Problem description = Reading through the lines below, count those that include the string "Klauseln"; the answer is that number and nothing else.

[Stored data]
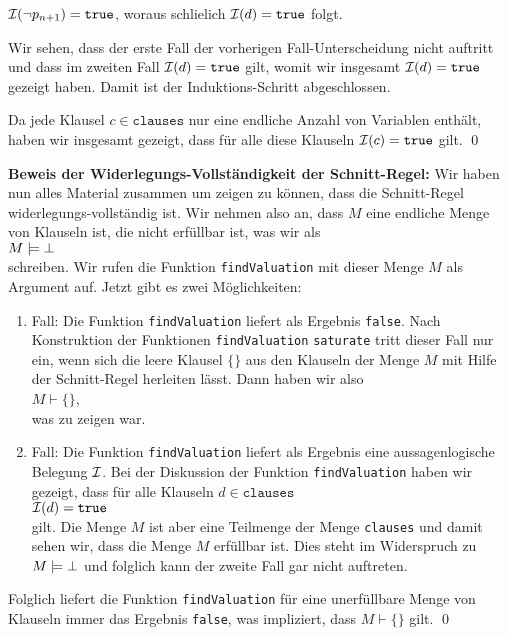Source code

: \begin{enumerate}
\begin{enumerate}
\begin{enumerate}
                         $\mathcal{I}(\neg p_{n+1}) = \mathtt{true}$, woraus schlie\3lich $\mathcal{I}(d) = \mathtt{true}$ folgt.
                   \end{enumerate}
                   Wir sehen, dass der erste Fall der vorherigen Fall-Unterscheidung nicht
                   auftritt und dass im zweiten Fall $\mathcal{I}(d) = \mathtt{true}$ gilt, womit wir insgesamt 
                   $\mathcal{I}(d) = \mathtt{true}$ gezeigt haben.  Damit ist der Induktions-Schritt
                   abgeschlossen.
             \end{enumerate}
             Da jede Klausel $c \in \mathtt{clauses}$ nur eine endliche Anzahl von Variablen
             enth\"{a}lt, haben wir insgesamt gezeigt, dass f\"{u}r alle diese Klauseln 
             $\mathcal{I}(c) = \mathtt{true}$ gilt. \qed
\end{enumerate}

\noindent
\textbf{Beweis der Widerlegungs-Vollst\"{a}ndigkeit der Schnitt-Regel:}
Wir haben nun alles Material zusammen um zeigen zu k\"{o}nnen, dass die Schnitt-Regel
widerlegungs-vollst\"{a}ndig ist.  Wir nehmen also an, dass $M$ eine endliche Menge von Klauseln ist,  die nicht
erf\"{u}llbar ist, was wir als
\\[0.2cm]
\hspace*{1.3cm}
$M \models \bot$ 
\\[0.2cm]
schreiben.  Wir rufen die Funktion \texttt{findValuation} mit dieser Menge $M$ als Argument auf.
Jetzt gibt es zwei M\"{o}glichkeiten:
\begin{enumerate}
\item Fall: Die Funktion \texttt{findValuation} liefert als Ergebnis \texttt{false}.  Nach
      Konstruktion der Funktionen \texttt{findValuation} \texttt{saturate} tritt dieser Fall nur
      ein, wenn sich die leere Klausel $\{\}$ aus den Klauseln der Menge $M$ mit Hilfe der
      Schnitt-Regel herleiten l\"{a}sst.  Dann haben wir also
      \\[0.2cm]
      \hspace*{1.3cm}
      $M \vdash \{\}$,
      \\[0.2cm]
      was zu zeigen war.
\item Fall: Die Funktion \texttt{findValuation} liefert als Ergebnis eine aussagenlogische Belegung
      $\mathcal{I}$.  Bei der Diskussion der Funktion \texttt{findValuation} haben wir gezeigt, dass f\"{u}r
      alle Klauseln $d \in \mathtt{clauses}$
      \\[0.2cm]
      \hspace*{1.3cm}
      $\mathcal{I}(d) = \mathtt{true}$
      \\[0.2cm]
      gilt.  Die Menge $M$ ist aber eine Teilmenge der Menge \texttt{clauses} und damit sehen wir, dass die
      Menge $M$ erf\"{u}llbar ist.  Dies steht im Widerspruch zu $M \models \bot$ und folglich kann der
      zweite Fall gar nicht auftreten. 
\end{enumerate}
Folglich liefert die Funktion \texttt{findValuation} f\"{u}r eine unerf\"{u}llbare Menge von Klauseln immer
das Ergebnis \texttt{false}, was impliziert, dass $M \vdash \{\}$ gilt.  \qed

Task answer = 5